Roasted Red Pepper Chicken


4 Boneless, Skinless Chicken Breasts
15 oz can black beans, drained
12 oz jar roasted red peppers (with juice)
14 oz can Mexican stewed tomatoes
1 large onion, chopped
salt and pepper to taste

Place chicken in slow cooker. In bowl, combine beans, peppers, tomatoes, onion, salt and pepper, then pour over chicken. Cover and cook on LOW 7-9 hours. Serve over rice or pasta.

My Notes

* We did like this recipe, but I will use less chicken next time I make it (or more black beans).
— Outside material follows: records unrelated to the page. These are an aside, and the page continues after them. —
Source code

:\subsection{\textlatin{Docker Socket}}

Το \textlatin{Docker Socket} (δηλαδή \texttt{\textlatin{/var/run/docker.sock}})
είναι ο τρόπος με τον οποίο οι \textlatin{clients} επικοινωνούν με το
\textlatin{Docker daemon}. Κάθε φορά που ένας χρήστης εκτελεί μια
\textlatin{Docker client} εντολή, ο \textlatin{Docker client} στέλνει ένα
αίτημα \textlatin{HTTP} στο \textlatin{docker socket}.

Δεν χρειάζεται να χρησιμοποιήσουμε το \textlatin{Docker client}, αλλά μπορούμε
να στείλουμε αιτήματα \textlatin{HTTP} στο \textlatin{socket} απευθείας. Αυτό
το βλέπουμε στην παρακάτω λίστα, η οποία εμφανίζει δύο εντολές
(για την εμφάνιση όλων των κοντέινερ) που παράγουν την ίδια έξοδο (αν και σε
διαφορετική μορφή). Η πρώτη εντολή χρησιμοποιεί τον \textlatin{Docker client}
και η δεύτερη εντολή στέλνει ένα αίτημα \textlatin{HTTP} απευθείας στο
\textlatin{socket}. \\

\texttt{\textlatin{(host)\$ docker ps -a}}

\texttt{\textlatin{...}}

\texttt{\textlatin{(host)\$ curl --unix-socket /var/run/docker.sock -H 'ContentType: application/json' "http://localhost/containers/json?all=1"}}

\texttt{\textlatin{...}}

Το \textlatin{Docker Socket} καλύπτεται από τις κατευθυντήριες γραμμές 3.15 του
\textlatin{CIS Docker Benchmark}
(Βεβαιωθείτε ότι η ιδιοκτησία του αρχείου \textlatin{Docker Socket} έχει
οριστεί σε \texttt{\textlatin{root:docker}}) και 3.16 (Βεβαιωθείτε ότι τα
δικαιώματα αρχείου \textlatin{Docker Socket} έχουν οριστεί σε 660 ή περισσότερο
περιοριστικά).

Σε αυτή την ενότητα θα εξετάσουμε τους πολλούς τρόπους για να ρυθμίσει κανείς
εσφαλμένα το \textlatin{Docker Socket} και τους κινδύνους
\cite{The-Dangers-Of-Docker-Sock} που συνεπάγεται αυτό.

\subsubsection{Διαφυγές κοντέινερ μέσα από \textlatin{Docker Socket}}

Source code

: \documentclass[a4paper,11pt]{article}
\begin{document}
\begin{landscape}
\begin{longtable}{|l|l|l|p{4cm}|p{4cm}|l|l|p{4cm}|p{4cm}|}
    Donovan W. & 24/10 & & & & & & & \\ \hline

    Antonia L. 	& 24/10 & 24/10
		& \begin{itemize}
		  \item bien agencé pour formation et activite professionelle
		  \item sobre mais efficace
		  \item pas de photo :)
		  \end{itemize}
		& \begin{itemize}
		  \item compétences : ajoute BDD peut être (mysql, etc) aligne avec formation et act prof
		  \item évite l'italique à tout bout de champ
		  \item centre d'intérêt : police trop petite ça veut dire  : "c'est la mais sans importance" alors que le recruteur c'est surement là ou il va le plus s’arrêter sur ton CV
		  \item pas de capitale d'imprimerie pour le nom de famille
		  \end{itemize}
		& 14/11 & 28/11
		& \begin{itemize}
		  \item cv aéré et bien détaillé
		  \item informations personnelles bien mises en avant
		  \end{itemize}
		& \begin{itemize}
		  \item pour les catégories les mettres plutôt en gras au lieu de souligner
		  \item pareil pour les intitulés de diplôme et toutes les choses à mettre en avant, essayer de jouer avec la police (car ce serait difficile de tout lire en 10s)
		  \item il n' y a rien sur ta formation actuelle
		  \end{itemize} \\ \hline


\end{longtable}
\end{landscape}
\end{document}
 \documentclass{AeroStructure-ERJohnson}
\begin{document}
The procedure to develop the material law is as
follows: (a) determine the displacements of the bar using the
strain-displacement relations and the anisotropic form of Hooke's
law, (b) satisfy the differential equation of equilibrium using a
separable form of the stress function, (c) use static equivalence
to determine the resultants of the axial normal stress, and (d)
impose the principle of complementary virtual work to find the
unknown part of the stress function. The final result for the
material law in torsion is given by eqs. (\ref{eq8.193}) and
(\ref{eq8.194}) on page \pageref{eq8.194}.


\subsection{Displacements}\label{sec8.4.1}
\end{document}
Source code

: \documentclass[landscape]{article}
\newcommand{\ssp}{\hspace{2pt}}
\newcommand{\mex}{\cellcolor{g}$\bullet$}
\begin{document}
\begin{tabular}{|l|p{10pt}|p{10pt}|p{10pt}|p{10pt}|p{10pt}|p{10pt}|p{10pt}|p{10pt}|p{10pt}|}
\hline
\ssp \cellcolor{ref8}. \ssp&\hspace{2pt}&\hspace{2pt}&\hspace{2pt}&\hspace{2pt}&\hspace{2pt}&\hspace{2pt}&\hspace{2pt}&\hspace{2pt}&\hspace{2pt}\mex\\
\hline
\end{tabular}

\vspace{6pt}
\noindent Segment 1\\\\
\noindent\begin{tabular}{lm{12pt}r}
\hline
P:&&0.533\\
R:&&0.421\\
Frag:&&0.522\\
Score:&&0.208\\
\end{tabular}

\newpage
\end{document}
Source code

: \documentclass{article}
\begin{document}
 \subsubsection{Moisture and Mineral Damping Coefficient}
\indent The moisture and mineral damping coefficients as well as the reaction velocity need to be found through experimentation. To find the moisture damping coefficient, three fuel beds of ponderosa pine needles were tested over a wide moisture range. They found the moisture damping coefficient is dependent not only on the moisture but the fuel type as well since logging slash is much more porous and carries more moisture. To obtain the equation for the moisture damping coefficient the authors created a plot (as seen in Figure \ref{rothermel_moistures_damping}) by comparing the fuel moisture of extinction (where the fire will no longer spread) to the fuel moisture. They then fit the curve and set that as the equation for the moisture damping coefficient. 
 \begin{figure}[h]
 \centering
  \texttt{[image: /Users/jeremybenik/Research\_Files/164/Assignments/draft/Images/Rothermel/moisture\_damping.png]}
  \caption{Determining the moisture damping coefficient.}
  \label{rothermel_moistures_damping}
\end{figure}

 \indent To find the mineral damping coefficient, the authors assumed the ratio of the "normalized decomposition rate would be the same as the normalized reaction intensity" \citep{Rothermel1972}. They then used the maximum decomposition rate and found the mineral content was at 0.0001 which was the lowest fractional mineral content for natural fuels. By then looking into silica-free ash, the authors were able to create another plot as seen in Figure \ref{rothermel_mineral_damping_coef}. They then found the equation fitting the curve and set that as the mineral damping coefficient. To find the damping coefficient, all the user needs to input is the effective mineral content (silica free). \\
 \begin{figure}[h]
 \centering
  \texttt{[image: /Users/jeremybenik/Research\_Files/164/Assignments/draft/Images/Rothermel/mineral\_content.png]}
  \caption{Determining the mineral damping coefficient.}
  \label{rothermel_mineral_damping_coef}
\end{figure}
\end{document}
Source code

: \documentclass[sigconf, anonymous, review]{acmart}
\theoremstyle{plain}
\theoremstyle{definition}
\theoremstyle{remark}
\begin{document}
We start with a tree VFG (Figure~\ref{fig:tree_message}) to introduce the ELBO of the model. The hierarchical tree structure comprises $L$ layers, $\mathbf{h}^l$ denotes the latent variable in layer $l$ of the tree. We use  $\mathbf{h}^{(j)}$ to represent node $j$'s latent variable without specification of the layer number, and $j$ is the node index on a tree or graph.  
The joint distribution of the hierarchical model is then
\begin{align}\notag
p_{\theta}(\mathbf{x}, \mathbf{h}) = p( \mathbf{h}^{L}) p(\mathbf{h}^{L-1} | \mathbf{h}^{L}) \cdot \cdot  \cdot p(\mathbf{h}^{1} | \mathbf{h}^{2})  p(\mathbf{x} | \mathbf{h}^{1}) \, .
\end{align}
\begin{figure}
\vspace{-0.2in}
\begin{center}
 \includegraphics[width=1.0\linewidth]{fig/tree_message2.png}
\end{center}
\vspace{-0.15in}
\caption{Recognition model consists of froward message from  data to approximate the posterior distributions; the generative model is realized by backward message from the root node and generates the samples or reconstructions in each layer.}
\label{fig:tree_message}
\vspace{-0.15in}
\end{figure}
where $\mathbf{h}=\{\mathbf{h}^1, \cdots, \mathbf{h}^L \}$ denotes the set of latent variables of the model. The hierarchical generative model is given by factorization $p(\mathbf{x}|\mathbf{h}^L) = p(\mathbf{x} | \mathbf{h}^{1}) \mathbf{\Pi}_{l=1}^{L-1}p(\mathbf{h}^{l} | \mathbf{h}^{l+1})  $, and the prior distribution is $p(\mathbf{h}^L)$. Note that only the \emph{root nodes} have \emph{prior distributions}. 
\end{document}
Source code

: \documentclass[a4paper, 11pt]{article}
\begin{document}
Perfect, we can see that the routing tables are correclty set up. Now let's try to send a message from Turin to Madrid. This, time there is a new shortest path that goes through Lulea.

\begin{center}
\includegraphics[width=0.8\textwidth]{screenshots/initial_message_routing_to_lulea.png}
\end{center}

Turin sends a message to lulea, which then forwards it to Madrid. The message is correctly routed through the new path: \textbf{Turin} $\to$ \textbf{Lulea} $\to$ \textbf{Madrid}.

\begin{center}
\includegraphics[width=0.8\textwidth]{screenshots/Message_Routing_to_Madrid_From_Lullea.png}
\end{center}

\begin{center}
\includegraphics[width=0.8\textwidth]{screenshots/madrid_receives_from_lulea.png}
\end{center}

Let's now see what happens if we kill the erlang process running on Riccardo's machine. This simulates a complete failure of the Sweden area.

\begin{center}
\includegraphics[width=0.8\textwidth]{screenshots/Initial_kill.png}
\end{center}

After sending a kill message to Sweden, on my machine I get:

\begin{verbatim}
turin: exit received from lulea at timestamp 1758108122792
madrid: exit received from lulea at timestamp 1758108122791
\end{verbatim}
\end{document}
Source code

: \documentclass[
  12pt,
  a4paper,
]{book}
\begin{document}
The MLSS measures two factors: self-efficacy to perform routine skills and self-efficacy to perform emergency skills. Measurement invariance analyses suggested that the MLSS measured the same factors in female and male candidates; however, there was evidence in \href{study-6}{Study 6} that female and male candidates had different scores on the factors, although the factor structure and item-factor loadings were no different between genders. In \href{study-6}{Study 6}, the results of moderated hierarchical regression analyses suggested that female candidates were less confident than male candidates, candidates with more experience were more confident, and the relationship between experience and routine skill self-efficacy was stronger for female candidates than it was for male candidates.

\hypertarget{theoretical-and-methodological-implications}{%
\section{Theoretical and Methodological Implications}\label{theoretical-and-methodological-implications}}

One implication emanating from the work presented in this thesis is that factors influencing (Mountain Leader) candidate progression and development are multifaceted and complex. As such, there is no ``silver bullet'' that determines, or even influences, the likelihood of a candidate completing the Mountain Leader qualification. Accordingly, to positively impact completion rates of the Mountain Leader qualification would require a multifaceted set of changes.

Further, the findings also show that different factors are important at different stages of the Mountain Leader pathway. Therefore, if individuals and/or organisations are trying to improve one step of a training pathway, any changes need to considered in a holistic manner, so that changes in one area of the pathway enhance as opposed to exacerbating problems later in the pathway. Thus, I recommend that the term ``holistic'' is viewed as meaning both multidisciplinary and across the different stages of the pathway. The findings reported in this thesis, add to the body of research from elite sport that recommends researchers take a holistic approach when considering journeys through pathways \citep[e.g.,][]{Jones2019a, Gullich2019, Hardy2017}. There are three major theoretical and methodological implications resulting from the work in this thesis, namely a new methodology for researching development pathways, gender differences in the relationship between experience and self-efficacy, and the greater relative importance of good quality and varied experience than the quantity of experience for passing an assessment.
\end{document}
* This would also be good as a burrito filling rolled in tortillas.

Saturday, August 05, 2006

Barbecue Chicken


4 boneless, skinless chicken breasts - frozen
KC Masterpiece barbecue sauce

Place chicken breasts in crockpot, pour barbecue sauce over all exposed portions of meat (as it cookes the sauce will thin). Cook on LOW 8-10 hours. Use forks to shred and serve on buns.

My Notes:

* This is an old standby recipe in our house and I wanted to be sure I get it here so I remember to use it! We've also just served the chicken breasts whole instead of sandwiches, but we really like the sandwich method the best.
* Using this amount of chicken makes 8-10 sandwiches in our house and obviously the amounts can be varied.

Saturday, July 15, 2006

Porcupine Meatballs


1 1/2 lbs lean ground beef
1/2 cup raw long grain rice
1/2 cup onion, finely chopped
1/2 cup green pepper, finely chopped
1 egg
1 t salt
1/4 t pepper
1 (10 1/2 oz) can tomato soup
1 can diced tomatoes with liquid

In mixing bowl combine ground beef, rice, onion, green pepper, egg, salt and pepper. Mix well to blend. Shape meat mixture into 24 meatballs, about 1 1/2 inches in diameter. Place meatballs in crockpot. In a small bowl whisk together soup and tomatoes, pour over meatballs. Cover; cook on LOW 7-9 hours. Makes 4 to 6 servings.

My Notes:

* Rather than serve as a main course we put the meatballs on rolls, added a slice of provolone cheese on top and toasted under the broiler.
* This recipe does not produce much sauce, nor is it very spicey. It's really just a good base recipe to change to your taste. Next time we make it we will probably use the tomatoes with spices in it or even a spaghetti sauce.
* I used my cookie scoop (mini ice cream scoop) to make uniform sized meatballs.

Wednesday, July 05, 2006

Smothered Steak


1 1/2 pounds chuck or round steak, cut into strips
1/3 cup all purpose flour
1 t salt
1/4 t pepper
1 large onion, sliced
1 (16 oz) can diced tomatoes
1 (4 oz) can mushrooms, drained (optional)
2 T molasses
3 T soy sauce
1 (10 oz) package frozen french style green beans

Put steak strips, flour, salt and pepper in crock pot and stir well to coat steak. Add all remaining ingredients. Cover and cook on LOW for 8 hours. Serve over rice, noodles or mashed potatoes.

Friday, June 16, 2006

Chicken Pot Pie


4-5 cups diced raw potatoes
3-4 cups diced baby carrots
4 boneless, skinless chicken breasts
1 t garlic salt
1 t black pepper
1/2 package onion soup mix
2 cans cream of chicken soup
1 1/2 cups frozen peas
1 tube refrigerator biscuits

Layer potatoes and carrots in crockpot. Place chicken on top and sprinkle with garlic salt, pepper and onion soup mix. Spread cream of chicken soup on top. Cook on HIGH 4-5 hours or LOW 6-8 hours. Shred the chicken, stir in peas, replace lid and heat 20 minutes.

Bake biscuits according to package instructions. Break in half and spoon chicken mixture on top.

Beef Burritos


1 1/2 - 2 lb-London Broil
1 Envelope Taco Seasoning Mix
1 Med White Onion, diced
1 Can Ortega Diced Green Chilies (not drained)
Flour tortillas
sour cream
diced tomatoes
shredded cheese

Put onion in bottom of crock pot, pour Chilies over onion. Rub taco seasoning over both sides of meat and place in crock pot. Cook on high about 5 hours or on low about 8 hours. Remove meat to cutting board, and shred using 2 forks. Return meat to pot and mix with onions, peppers and liquid. Serve in flour tortillas with guacamole, sour cream, tomatoes and cheese.